Thursday, October 16, 2008

This Plumber Was A Bathtub Ringer

All of the talk at Wednesday night's presidential debate about "Joe the Plumber," reminded me of a joke I tell my students every year.

It goes like this; Some years ago I called a plumber to unclog a pipe in the kitchen. The guy spends a grand total of 20 minutes under the sink. After which he presents me a bill for $100. I say, "$100 for 20 minutes of work, that's $300 an hour. I'm a lawyer and I don't charge $300 an hour!" To which the plumber replies, "when I was a lawyer, neither did I."

As a group, plumbers are generally not reputed to be among those who struggle economically. In fact, the plumbers I know of here in Santa Barbara seem to do pretty well. For example, there's a retired plumber I'm aware of who is quite the man about town. I'll leave his name out of it because although I'm acquainted with him, I don't know him well enough to be putting his business out on the Internet. But he's in his late 70's, perhaps older, drives a Mercedes SL500 and lives down at Fernald Point.

For those of you aren't familiar with the area, Fernald Point, with it's beach front homes, is arguably the most exclusive area within Montecito, which is arguably the most exclusive area within Santa Barbara, and so on and so forth. If you want to spot him in the field, try the bar at the Canary Hotel on Fridays during happy hour, Brophy Brothers restaurant on a Sunday afternoon, or Lucky's any night of the week. (Yes, he's a bachelor.)

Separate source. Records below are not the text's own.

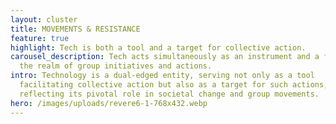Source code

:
 ```yaml
---
layout: cluster
title: MOVEMENTS & RESISTANCE
feature: true
highlight: Tech is both a tool and a target for collective action.
carousel_description: Tech acts simultaneously as an instrument and a focus in
  the realm of group initiatives and actions.
intro: Technology is a dual-edged entity, serving not only as a tool
  facilitating collective action but also as a target for such actions,
  reflecting its pivotal role in societal change and group movements.
hero: /images/uploads/revere6-1-768x432.webp
---
```

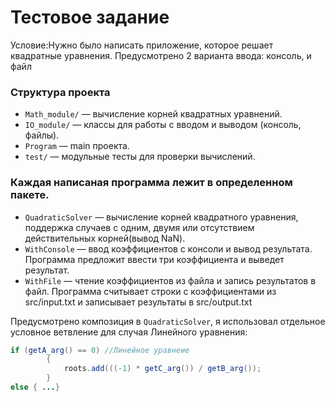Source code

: # Тестовое задание 
Условие:Нужно было написать приложение, которое решает квадратные уравнения. Предусмотрено 2 варианта ввода: консоль, и файл

### Структура проекта
- `Math_module/` — вычисление корней квадратных уравнений.
- `IO_module/` — классы для работы с вводом и выводом (консоль, файлы).
- `Program` — main проекта.
- `test/` — модульные тесты для проверки вычислений.

### Каждая написаная программа лежит в определенном пакете.
- `QuadraticSolver` — вычисление корней квадратного уравнения, поддержка случаев с одним, двумя или отсутствием действительных корней(вывод NaN).
- `WithConsole` — ввод коэффициентов с консоли и вывод результата.
   Программа предложит ввести три коэффициента и выведет результат.
- `WithFile` — чтение коэффициентов из файла и запись результатов в файл.
   Программа считывает строки с коэффициентами из src/input.txt и записывает результаты в src/output.txt

Предусмотрено композиция в `QuadraticSolver`, я использовал отдельное условное ветвление для случая Линейного уравнения:
```java
if (getA_arg() == 0) //Линейное уравнеие
        {
            roots.add(((-1) * getC_arg()) / getB_arg());
        }
else { ...}
```
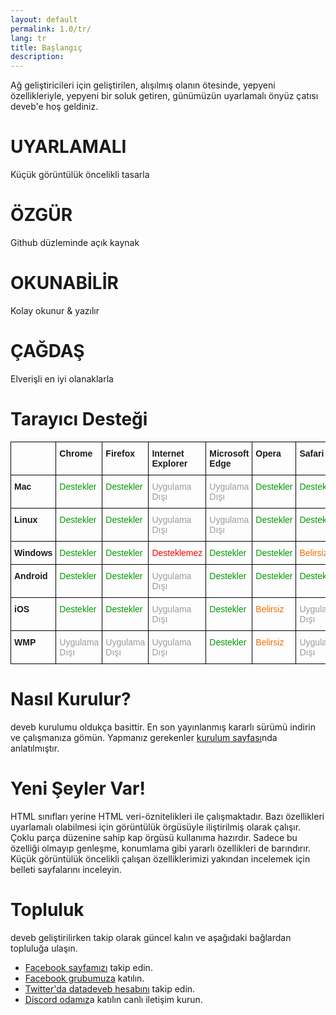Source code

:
 ```yaml
---
layout: default
permalink: 1.0/tr/
lang: tr
title: Başlangıç
description: 
---
```


<p class="girlik">
  Ağ geliştiricileri için geliştirilen, alışılmış olanın ötesinde, yepyeni özellikleriyle,
  yepyeni bir soluk getiren, günümüzün uyarlamalı önyüz çatısı <span class="simget">deveb</span>'e hoş geldiniz.
</p>

<div data-gnl="ortada metin-ortada" data-byk="dengeli-aralık">
  <div data-kart>
    <p style="font-size:23px;">
    <i class="fa fa-mobile" aria-hidden="true" style="font-size:1em;"></i>
    <i class="fa fa-tablet" aria-hidden="true" style="font-size:1.3em;"></i>
    <i class="fa fa-laptop" aria-hidden="true" style="font-size:1.7em;"></i>
    <i class="fa fa-desktop" aria-hidden="true" style="font-size:2em;"></i>
    </p>
    <h1>UYARLAMALI</h1>
    <p>Küçük görüntülük öncelikli tasarla</p>
  </div>
  <div data-kart>
      <p style="font-size:23px;">
        <i class="fa fa-github" aria-hidden="true" style="font-size:2em;"></i>
      </p>
      <h1>ÖZGÜR</h1>
      <p>Github düzleminde açık kaynak</p>
  </div>
  <div data-kart>
      <p style="font-size:23px;">
        <i class="fa fa-search" aria-hidden="true" style="font-size:2em;"></i>
      </p>
      <h1>OKUNABİLİR</h1>
      <p>Kolay okunur & yazılır</p>
  </div>
  <div data-kart>
    <p style="font-size:23px;">
      <i class="fa fa-css3" aria-hidden="true" style="font-size:2em;"></i>
    </p>
    <h1>ÇAĞDAŞ</h1>
    <p>Elverişli en iyi olanaklarla</p>
  </div>
</div>

<p></p>

<h1>Tarayıcı Desteği</h1>

<style type="text/css">
.tg  {border-collapse:collapse;border-spacing:0;}
.tg td{font-family:Arial, sans-serif;font-size:14px;padding:10px 5px;border-style:solid;border-width:1px;overflow:hidden;word-break:normal;border-color:black;}
.tg th{font-family:Arial, sans-serif;font-size:14px;font-weight:normal;padding:10px 5px;border-style:solid;border-width:1px;overflow:hidden;word-break:normal;border-color:black;}
.tg .tg-1wig{font-weight:bold;text-align:left;vertical-align:top}
.tg .tg-9s94{color:#9b9b9b;text-align:left;vertical-align:top}
.tg .tg-wh2g{color:#f56b00;text-align:left;vertical-align:top}
.tg .tg-viqs{color:#fe0000;text-align:left;vertical-align:top}
.tg .tg-yi9q{color:#009901;text-align:left;vertical-align:top}
</style>
<table class="tg">
  <tr>
    <th class="tg-1wig"></th>
    <th class="tg-1wig">Chrome</th>
    <th class="tg-1wig">Firefox</th>
    <th class="tg-1wig">Internet Explorer</th>
    <th class="tg-1wig">Microsoft Edge</th>
    <th class="tg-1wig">Opera</th>
    <th class="tg-1wig">Safari</th>
    <th class="tg-1wig">Diğer</th>
  </tr>
  <tr>
    <td class="tg-1wig">Mac</td>
    <td class="tg-yi9q">Destekler</td>
    <td class="tg-yi9q">Destekler</td>
    <td class="tg-9s94">Uygulama Dışı</td>
    <td class="tg-9s94">Uygulama Dışı<br></td>
    <td class="tg-yi9q">Destekler</td>
    <td class="tg-yi9q">Destekler</td>
    <td class="tg-wh2g">Belirsiz</td>
  </tr>
  <tr>
    <td class="tg-1wig">Linux</td>
    <td class="tg-yi9q">Destekler</td>
    <td class="tg-yi9q">Destekler</td>
    <td class="tg-9s94">Uygulama Dışı</td>
    <td class="tg-9s94">Uygulama Dışı</td>
    <td class="tg-yi9q">Destekler</td>
    <td class="tg-yi9q">Destekler</td>
    <td class="tg-wh2g">Belirsiz</td>
  </tr>
  <tr>
    <td class="tg-1wig">Windows</td>
    <td class="tg-yi9q">Destekler</td>
    <td class="tg-yi9q">Destekler</td>
    <td class="tg-viqs">Desteklemez</td>
    <td class="tg-yi9q">Destekler</td>
    <td class="tg-yi9q">Destekler</td>
    <td class="tg-wh2g">Belirsiz</td>
    <td class="tg-wh2g">Belirsiz</td>
  </tr>
  <tr>
    <td class="tg-1wig">Android</td>
    <td class="tg-yi9q">Destekler</td>
    <td class="tg-yi9q">Destekler</td>
    <td class="tg-9s94">Uygulama Dışı</td>
    <td class="tg-yi9q">Destekler</td>
    <td class="tg-yi9q">Destekler</td>
    <td class="tg-yi9q">Destekler</td>
    <td class="tg-wh2g">Belirsiz</td>
  </tr>
  <tr>
    <td class="tg-1wig">iOS</td>
    <td class="tg-yi9q">Destekler</td>
    <td class="tg-yi9q">Destekler</td>
    <td class="tg-9s94">Uygulama Dışı</td>
    <td class="tg-yi9q">Destekler</td>
    <td class="tg-wh2g">Belirsiz</td>
    <td class="tg-9s94">Uygulama Dışı</td>
    <td class="tg-wh2g">Belirsiz</td>
  </tr>
  <tr>
    <td class="tg-1wig">WMP</td>
    <td class="tg-9s94">Uygulama Dışı</td>
    <td class="tg-9s94">Uygulama Dışı</td>
    <td class="tg-9s94">Uygulama Dışı</td>
    <td class="tg-yi9q">Destekler</td>
    <td class="tg-wh2g">Belirsiz</td>
    <td class="tg-9s94">Uygulama Dışı</td>
    <td class="tg-wh2g">Belirsiz</td>
  </tr>
</table>

<h1>Nasıl Kurulur?</h1>
<p>
  <span class="simget">deveb</span> kurulumu oldukça basittir. En son yayınlanmış
  kararlı sürümü indirin ve çalışmanıza gömün. Yapmanız gerekenler
  <a href="/1.0/tr/kurulum.html">kurulum sayfası</a>nda anlatılmıştır.
</p>

<h1>Yeni Şeyler Var!</h1>
<p>
  HTML sınıfları yerine HTML veri-öznitelikleri ile çalışmaktadır. Bazı özellikleri
  uyarlamalı olabilmesi için görüntülük örgüsüyle iliştirilmiş olarak çalışır. Çoklu parça
  düzenine sahip kap örgüsü kullanıma hazırdır. Sadece bu özelliği olmayıp genleşme,
  konumlama gibi yararlı özellikleri de barındırır. Küçük görüntülük öncelikli çalışan
  özelliklerimizi yakından incelemek için belleti sayfalarını inceleyin.
</p>

<h1>Topluluk</h1>
<p>
  <span class="simget">deveb</span> geliştirilirken takip olarak güncel
  kalın ve aşağıdaki bağlardan topluluğa ulaşın.
</p>
<ul>
  <li><a href="https://www.facebook.com/datadeveb/?ref=bookmarks">Facebook sayfamızı</a> takip edin.</li>
  <li><a href="https://www.facebook.com/groups/1818283228485179/?ref=bookmarks">Facebook grubumuza</a> katılın.</li>
  <li><a href="https://twitter.com/datadeveb">Twitter'da datadeveb hesabını</a> takip edin.</li>
  <li><a href="https://discord.gg/GeaYaCb">Discord odamız</a>a katılın canlı iletişim kurun.</li>
</ul>
<style type="text/css">
  [data-kart]{
    width:300px;
  }
</style>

My point is that if John McCain wanted to pick a poster boy for the members of the middle class who he claims would stand to lose under an Obama presidency, he sure wouldn't have picked my guy from Fernald Point and I suspect that Joe Wurzelbacher from Toledo ain't doing too shabby either. Neither one is likely to engender a lot of sympathy by virtue of having their tax bill go up. If Joe's plumbing business is that prosperous and his taxable income exceeds $250,000 a year, that's a "nice" problem to have in my book.

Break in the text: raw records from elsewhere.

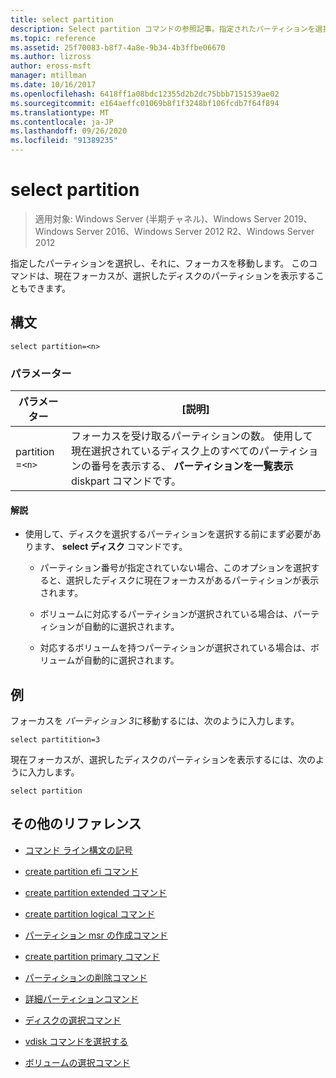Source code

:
 ```yaml
---
title: select partition
description: Select partition コマンドの参照記事。指定されたパーティションを選択し、それにフォーカスを移動します。
ms.topic: reference
ms.assetid: 25f70083-b8f7-4a8e-9b34-4b3ffbe06670
ms.author: lizross
author: eross-msft
manager: mtillman
ms.date: 10/16/2017
ms.openlocfilehash: 6418ff1a08bdc12355d2b2dc75bbb7151539ae02
ms.sourcegitcommit: e164aeffc01069b8f1f3248bf106fcdb7f64f894
ms.translationtype: MT
ms.contentlocale: ja-JP
ms.lasthandoff: 09/26/2020
ms.locfileid: "91389235"
---
```

# <a name="select-partition"></a>select partition

> 適用対象: Windows Server (半期チャネル)、Windows Server 2019、Windows Server 2016、Windows Server 2012 R2、Windows Server 2012

指定したパーティションを選択し、それに、フォーカスを移動します。 このコマンドは、現在フォーカスが、選択したディスクのパーティションを表示することもできます。

## <a name="syntax"></a>構文

```
select partition=<n>
```

### <a name="parameters"></a>パラメーター

| パラメーター | [説明] |
|--|--|
| partition =`<n>` | フォーカスを受け取るパーティションの数。 使用して現在選択されているディスク上のすべてのパーティションの番号を表示する、 **パーティションを一覧表示** diskpart コマンドです。 |

#### <a name="remarks"></a>解説

- 使用して、ディスクを選択するパーティションを選択する前にまず必要があります、 **select ディスク** コマンドです。

  - パーティション番号が指定されていない場合、このオプションを選択すると、選択したディスクに現在フォーカスがあるパーティションが表示されます。

  - ボリュームに対応するパーティションが選択されている場合は、パーティションが自動的に選択されます。

  - 対応するボリュームを持つパーティションが選択されている場合は、ボリュームが自動的に選択されます。

## <a name="examples"></a>例

フォーカスを *パーティション 3*に移動するには、次のように入力します。

```
select partitition=3
```

現在フォーカスが、選択したディスクのパーティションを表示するには、次のように入力します。

```
select partition
```

## <a name="additional-references"></a>その他のリファレンス

- [コマンド ライン構文の記号](command-line-syntax-key.md)

- [create partition efi コマンド](create-partition-efi.md)

- [create partition extended コマンド](create-partition-extended.md)

- [create partition logical コマンド](create-partition-logical.md)

- [パーティション msr の作成コマンド](create-partition-msr.md)

- [create partition primary コマンド](create-partition-primary.md)

- [パーティションの削除コマンド](delete-partition.md)

- [詳細パーティションコマンド](detail-partition.md)

- [ディスクの選択コマンド](select-disk.md)

- [vdisk コマンドを選択する](select-vdisk.md)

- [ボリュームの選択コマンド](select-volume.md)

I think a far more serious problem for Joe is that he has suddenly become the "butt" of numerous plumber jokes. Or as Timothy Egan wrote in the New York Times, "McCain chose to dwell on a guy who spends a lot of time with his head in the toilet." Hopefully, with his trousers hiked well above his waist line.

And speaking of "head in the toilet," isn't this a great country when someone who doesn't know the difference between gross receipts and taxable income thinks he has a shot at making over $250,000 per year? Now that's what I call the politics of hope!

I will give McCain credit for having the courage to venture into this territory. No one has dared to mention "plumbers" and "White House" in the same sentence since Watergate.

I guess the first clue that invoking the name of "Joe the Plumber" wasn't a spontaneous reaction to a question from Bob Schieffer was the fact that media crews had been dispatched to Joe's home to get video and stills of him watching the debate and record his reaction to having his name mentioned. Within minutes after the debate ended, Katie Couric had him on the phone, which causes me to conclude that there can't be too much competition in Toledo among plumbers because the producers at CBS News didn't have to wade through too many names in the Yellow Pages to find Joe.

Joe the Plumber, watching Wednesday's debate.

So, I think it's fair to say that the McCain campaign's selection and focus on "Joe the Plumber" was pretty well planned. I doubt that it was a coincidence that Joe happens to be a non-union plumber. Joe, unlike Sarah Palin, was well vetted.

In other words, there was no chance Joe would be telling Katie or anyone on the morning news shows the next day that after watching the debate he was voting for Obama.

Nice to know that McCain checks out his plumbers more thoroughly than his running mates.